Re: [PATCH v3 2/2] vfs: avoid duplicating creds in faccessat if possible

From: Alexander Potapenko
Date: Fri Mar 03 2023 - 10:31:08 EST


On Thu, Mar 2, 2023 at 9:11 PM Al Viro <viro@xxxxxxxxxxxxxxxxxx> wrote:
>
> On Thu, Mar 02, 2023 at 11:54:03AM -0800, Kees Cook wrote:
> > On Thu, Mar 02, 2023 at 07:19:49PM +0000, Al Viro wrote:
> > > On Thu, Mar 02, 2023 at 11:10:03AM -0800, Linus Torvalds wrote:
> > > > On Thu, Mar 2, 2023 at 11:03 AM Linus Torvalds
> > > > <torvalds@xxxxxxxxxxxxxxxxxxxx> wrote:
> > > > >
> > > > > It might be best if we actually exposed it as a SLAB_SKIP_ZERO thing,
> > > > > just to make it possible to say - exactly in situations like this -
> > > > > that this particular slab cache has no advantage from pre-zeroing.
> > > >
> > > > Actually, maybe it's just as well to keep it per-allocation, and just
> > > > special-case getname_flags() itself.
> > > >
> > > > We could replace the __getname() there with just a
> > > >
> > > > kmem_cache_alloc(names_cachep, GFP_KERNEL | __GFP_SKIP_ZERO);
> > > >
> > > > we're going to overwrite the beginning of the buffer with the path we
> > > > copy from user space, and then we'd have to make people comfortable
> > > > with the fact that even with zero initialization hardening on, the
> > > > space after the filename wouldn't be initialized...
> > >
> > > ACK; same in getname_kernel() and sys_getcwd(), at the very least.
> >
> > FWIW, much earlier analysis suggested opting out these kmem caches:
> >
> > buffer_head
> > names_cache
> > mm_struct
> > anon_vma
> > skbuff_head_cache
> > skbuff_fclone_cache
>
> I would probably add dentry_cache to it; the only subtle part is
> ->d_iname and I'm convinced that explicit "make sure there's a NUL
> at the very end" is enough.

FWIW, a couple of years ago I was looking into implementing the
following scheme for opt-out that I also discussed with Kees:

1. Add a ___GFP_SKIP_ZERO flag that is not intended to be used
explicitly (e.g. disallow passing it to kmalloc(), add a checkpatch.pl
warning). Explicitly passing an opt-out flag to allocation functions
was considered harmful previously:
https://lore.kernel.org/kernel-hardening/20190423083148.GF25106@xxxxxxxxxxxxxx/

2. Define new allocation API that will allow opt-out:

struct page *alloc_pages_uninit(gfp_t gfp, unsigned int order, const
char *key);
void *kmalloc_uninit(size_t size, gfp_t flags, const char *key);
void *kmem_cache_alloc_uninit(struct kmem_cache *, gfp_t flags,
const char *key);

, where @key is an arbitrary string that identifies a single
allocation or a group of allocations.

3. Provide a boot-time flag that holds a comma-separated list of
opt-out keys that actually take effect:

init_on_alloc.skip="xyz-camera-driver,some_big_buffer".

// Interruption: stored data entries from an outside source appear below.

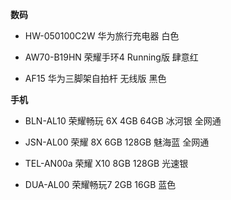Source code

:**数码**

- HW-050100C2W 华为旅行充电器 白色

- AW70-B19HN 荣耀手环4 Running版 肆意红

- AF15 华为三脚架自拍杆 无线版 黑色


**手机**

- BLN-AL10 荣耀畅玩 6X 4GB 64GB 冰河银 全网通

- JSN-AL00 荣耀 8X 6GB 128GB 魅海蓝 全网通

- TEL-AN00a 荣耀 X10 8GB 128GB 光速银

- DUA-AL00 荣耀畅玩7 2GB 16GB 蓝色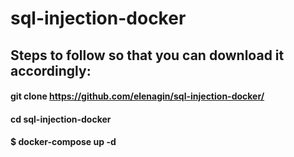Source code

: # sql-injection-docker
## Steps to follow so that you can download it accordingly:

#### git clone https://github.com/elenagin/sql-injection-docker/
#### cd sql-injection-docker
#### $ docker-compose up -d
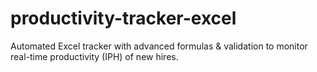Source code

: # productivity-tracker-excel
Automated Excel tracker with advanced formulas &amp; validation to monitor real-time productivity (IPH) of new hires.
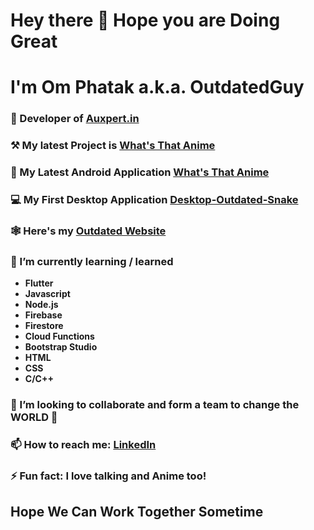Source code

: # Hey there 👋 Hope you are Doing Great

# I'm Om Phatak a.k.a. OutdatedGuy

### 🔭 Developer of [Auxpert.in](https://auxpert.in/)  

### ⚒ My latest Project is [What's That Anime](https://whats-that-anime.outdatedguy.rocks)  

### 📱 My Latest Android Application [What's That Anime](https://github.com/OutdatedGuy/Whats-That-Anime/releases/latest/download/android-arm32-release.apk)

### 💻 My First Desktop Application [Desktop-Outdated-Snake](https://github.com/OutdatedGuy/Outdated-Snake-Desktop/releases/latest/download/Outdated-Snake.Setup.zip)  

### 🕸 Here's my [Outdated Website](https://outdatedguy.rocks)  

### 📖 I’m currently learning / learned
- **Flutter**
- **Javascript**
- **Node.js**
- **Firebase**
- **Firestore**
- **Cloud Functions**
- **Bootstrap Studio**
- **HTML**
- **CSS**
- **C/C++**

### 👯 I’m looking to collaborate and form a team to change the **WORLD** 🫠

### 📫 How to reach me: [LinkedIn](https://linkedin.com/in/om-phatak)  

### ⚡ Fun fact: I love talking and Anime too!  

## Hope We Can Work Together Sometime  
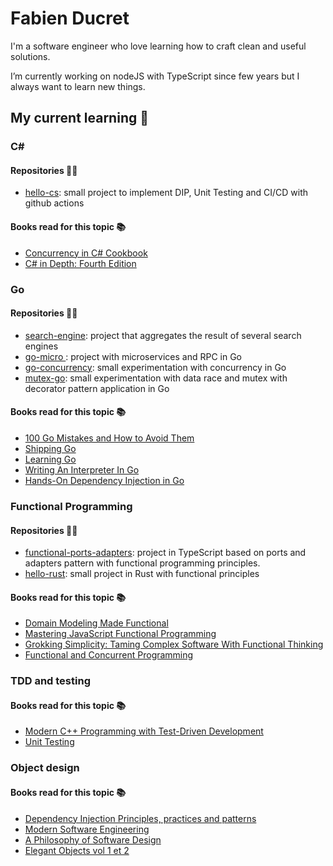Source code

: # Fabien Ducret

I'm a software engineer who love learning how to craft clean and useful solutions.

I’m currently working on nodeJS with TypeScript since few years but I always want to learn new things. 

## My current learning 🧠

### C#

#### Repositories 🧑‍💻

- [hello-cs](https://github.com/fabienducret/hello-cs): small project to implement DIP, Unit Testing and CI/CD with github actions

#### Books read for this topic 📚

- [Concurrency in C# Cookbook](https://www.amazon.fr/dp/149205450X)
- [C# in Depth: Fourth Edition](https://www.amazon.fr/dp/1617294535)

### Go

#### Repositories 🧑‍💻

- [search-engine](https://github.com/fabienducret/search-engine): project that aggregates the result of several search engines
- [go-micro ](https://github.com/fabienducret/go-micro): project with microservices and RPC in Go
- [go-concurrency](https://github.com/fabienducret/go-concurrency): small experimentation with concurrency in Go
- [mutex-go](https://github.com/fabienducret/mutex-go): small experimentation with data race and mutex with decorator pattern application in Go

#### Books read for this topic 📚
- [100 Go Mistakes and How to Avoid Them](https://www.amazon.fr/gp/product/1617299596/ref=ppx_yo_dt_b_asin_title_o08_s00?ie=UTF8&psc=1)
- [Shipping Go](https://www.amazon.fr/gp/product/1617299502/ref=ppx_yo_dt_b_asin_title_o03_s00?ie=UTF8&psc=1)
- [Learning Go](https://www.amazon.fr/gp/product/1492077216/ref=ppx_yo_dt_b_asin_title_o06_s00?ie=UTF8&psc=1)
- [Writing An Interpreter In Go](https://www.amazon.fr/gp/product/3982016118/ref=ppx_yo_dt_b_asin_title_o08_s00?ie=UTF8&psc=1)
- [Hands-On Dependency Injection in Go](https://www.amazon.fr/gp/product/1789132762/ref=ppx_yo_dt_b_asin_title_o05_s00?ie=UTF8&psc=1)

### Functional Programming

#### Repositories 🧑‍💻

- [functional-ports-adapters](https://github.com/fabienducret/functional-ports-adapters): project in TypeScript based on ports and adapters pattern with functional programming principles.
- [hello-rust](https://github.com/fabienducret/hello-rust): small project in Rust with functional principles

#### Books read for this topic 📚
- [Domain Modeling Made Functional](https://www.amazon.fr/gp/product/1680502549/ref=ppx_yo_dt_b_asin_title_o00_s00?ie=UTF8&psc=1)
- [Mastering JavaScript Functional Programming](https://www.amazon.fr/gp/product/1804610135/ref=ppx_yo_dt_b_asin_title_o00_s00?ie=UTF8&psc=1)
- [Grokking Simplicity: Taming Complex Software With Functional Thinking](https://www.amazon.fr/gp/product/1617296201/ref=ppx_yo_dt_b_asin_title_o01_s00?ie=UTF8&psc=1)
- [Functional and Concurrent Programming](https://www.amazon.fr/Functional-Concurrent-Programming-Concepts-Features-ebook/dp/B0B8S2QNM9)

### TDD and testing

#### Books read for this topic 📚
- [Modern C++ Programming with Test-Driven Development](https://www.amazon.fr/gp/product/1937785483/ref=ppx_yo_dt_b_asin_title_o07_s00?ie=UTF8&psc=1)
- [Unit Testing](https://www.amazon.fr/gp/product/1617296279/ref=ppx_yo_dt_b_asin_title_o01_s00?ie=UTF8&psc=1)

### Object design

#### Books read for this topic 📚
- [Dependency Injection Principles, practices and patterns](https://www.amazon.fr/dp/161729473X?psc=1&ref=ppx_yo2ov_dt_b_product_details)
- [Modern Software Engineering](https://www.amazon.fr/gp/product/0137314914/ref=ppx_yo_dt_b_asin_title_o01_s00?ie=UTF8&psc=1)
- [A Philosophy of Software Design](https://www.amazon.fr/gp/product/173210221X/ref=ppx_yo_dt_b_asin_title_o01_s00?ie=UTF8&psc=1)
- [Elegant Objects vol 1 et 2](https://www.amazon.fr/gp/product/1534908307/ref=ppx_yo_dt_b_asin_title_o00_s00?ie=UTF8&psc=1)

<!--
**fabienducret/fabienducret** is a ✨ _special_ ✨ repository because its `README.md` (this file) appears on your GitHub profile.

Here are some ideas to get you started:

- 🔭 I’m currently working on ...
- 🌱 I’m currently learning ...
- 👯 I’m looking to collaborate on ...
- 🤔 I’m looking for help with ...
- 💬 Ask me about ...
- 📫 How to reach me: ...
- 😄 Pronouns: ...
- ⚡ Fun fact: ...
-->
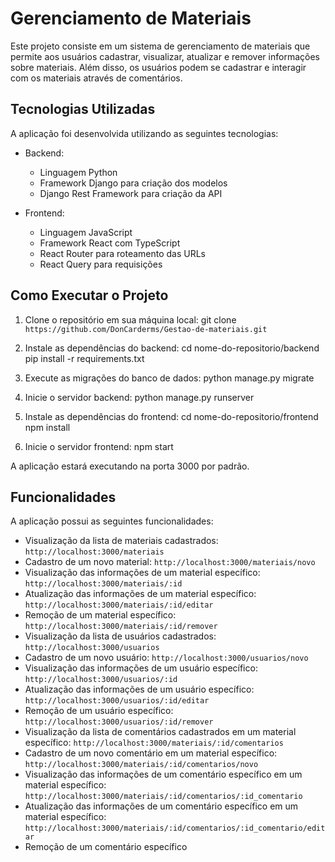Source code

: 
# Gerenciamento de Materiais

Este projeto consiste em um sistema de gerenciamento de materiais que permite aos usuários cadastrar, visualizar, atualizar e remover informações sobre materiais. Além disso, os usuários podem se cadastrar e interagir com os materiais através de comentários.

## Tecnologias Utilizadas

A aplicação foi desenvolvida utilizando as seguintes tecnologias:

* Backend:
  * Linguagem Python
  * Framework Django para criação dos modelos
  * Django Rest Framework para criação da API

* Frontend:
  * Linguagem JavaScript
  * Framework React com TypeScript
  * React Router para roteamento das URLs
  * React Query para requisições

## Como Executar o Projeto

1. Clone o repositório em sua máquina local:
git clone `https://github.com/DonCarderms/Gestao-de-materiais.git`


2. Instale as dependências do backend:
cd nome-do-repositorio/backend
pip install -r requirements.txt


3. Execute as migrações do banco de dados:
python manage.py migrate



4. Inicie o servidor backend:
python manage.py runserver



5. Instale as dependências do frontend:
cd nome-do-repositorio/frontend
npm install



6. Inicie o servidor frontend:
npm start


A aplicação estará executando na porta 3000 por padrão.

## Funcionalidades

A aplicação possui as seguintes funcionalidades:

* Visualização da lista de materiais cadastrados: `http://localhost:3000/materiais`
* Cadastro de um novo material: `http://localhost:3000/materiais/novo`
* Visualização das informações de um material específico: `http://localhost:3000/materiais/:id`
* Atualização das informações de um material específico: `http://localhost:3000/materiais/:id/editar`
* Remoção de um material específico: `http://localhost:3000/materiais/:id/remover`
* Visualização da lista de usuários cadastrados: `http://localhost:3000/usuarios`
* Cadastro de um novo usuário: `http://localhost:3000/usuarios/novo`
* Visualização das informações de um usuário específico: `http://localhost:3000/usuarios/:id`
* Atualização das informações de um usuário específico: `http://localhost:3000/usuarios/:id/editar`
* Remoção de um usuário específico: `http://localhost:3000/usuarios/:id/remover`
* Visualização da lista de comentários cadastrados em um material específico: `http://localhost:3000/materiais/:id/comentarios`
* Cadastro de um novo comentário em um material específico: `http://localhost:3000/materiais/:id/comentarios/novo`
* Visualização das informações de um comentário específico em um material específico: `http://localhost:3000/materiais/:id/comentarios/:id_comentario`
* Atualização das informações de um comentário específico em um material específico: `http://localhost:3000/materiais/:id/comentarios/:id_comentario/editar`
* Remoção de um comentário específico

The rationale behind this two-step mechanism is that despite certain
allocations may be appealing opt-out targets for performance reasons,
some vendors may choose to be on the safe side and explicitly list the
allocations that should not be zeroed.

Several possible enhancements include:
1. A SLAB_NOINIT memcache flag that prohibits cache merging and
disables initialization. Because the number of caches is relatively
small, it might be fine to explicitly pass SLAB_NOINIT at cache
creation sites.
Again, if needed, we could only use this flag as a hint that needs to
be acknowledged by a boot-time option.
2. No opt-out for kmalloc() - instead advise users to promote the
anonymous allocations they want to opt-out to memory caches with
SLAB_NOINIT.
3. Provide an emergency brake that completely disables
___GFP_SKIP_ZERO if a major security breach is discovered.

Extending this idea of per-callsite opt-out we could generate unique
keys for every allocation in the kernel (or e.g. group them together
by the caller name) and decide at runtime if we want to opt them out.
But I am not sure anyone would want this level of control in their distro.